◆ HOW TO COMPLETE THIS TASK: Find the string "long" in the entries and copy each line that has it.

[Dataset items]
*** Block opens ***
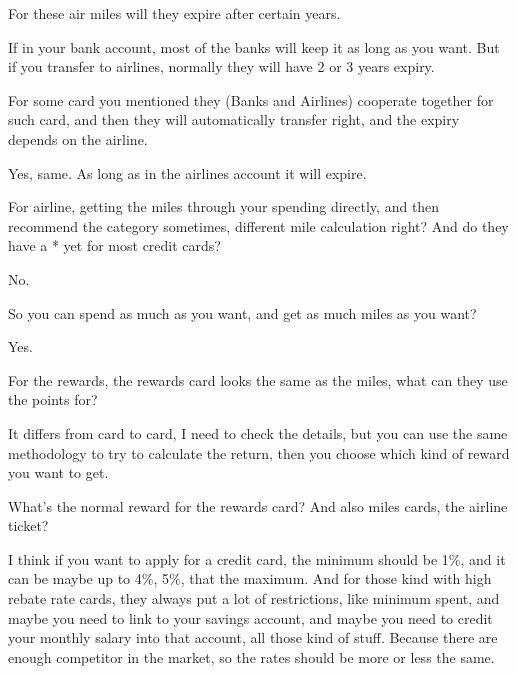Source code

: \begin{description}[leftmargin=4em,style=nextline]
	\item[JH:] For these air miles will they expire after certain years.

	\item[HJ:] If in your bank account, most of the banks will keep it as long as you want. But if you transfer to airlines, normally they will have 2 or 3 years expiry.

	\item[JH:] For some card you mentioned they (Banks and Airlines) cooperate together  for such card, and then they will automatically transfer right, and the expiry depends on the airline.

	\item[HJ:] Yes, same. As long as in the airlines account it will expire.

	\item[JH:] For airline, getting the miles through your spending directly, and then recommend the category sometimes, different mile calculation right? And do they have a * yet for most credit cards?

	\item[HJ:] No.

	\item[JH:] So you can spend as much as you want, and get as much miles as you want?

	\item[HJ:] Yes.

	\item[JH:] For the rewards, the rewards card looks the same as the miles, what can they use the points for?

	\item[HJ:] It differs from card to card, I need to check the details, but you can use the same methodology to try to calculate the return, then you choose which kind of reward you want to get.

	\item[JH:] What’s the normal reward for the rewards card? And also miles cards, the airline ticket?

	\item[HJ:] I think if you want to apply for a credit card, the minimum should be 1\%, and it can be maybe up to 4\%, 5\%, that the maximum. And for those kind with high rebate rate cards, they always put a lot of restrictions, like minimum spent, and maybe you need to link to your savings account, and maybe you need to credit your monthly salary into that account, all those kind of stuff. Because there are enough competitor in the market, so the rates should be more or less the same.


\end{description}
*** Block closes ***
◆ ANSWER FOR THE TASK:
	\item[HJ:] If in your bank account, most of the banks will keep it as long as you want. But if you transfer to airlines, normally they will have 2 or 3 years expiry.
	\item[HJ:] Yes, same. As long as in the airlines account it will expire.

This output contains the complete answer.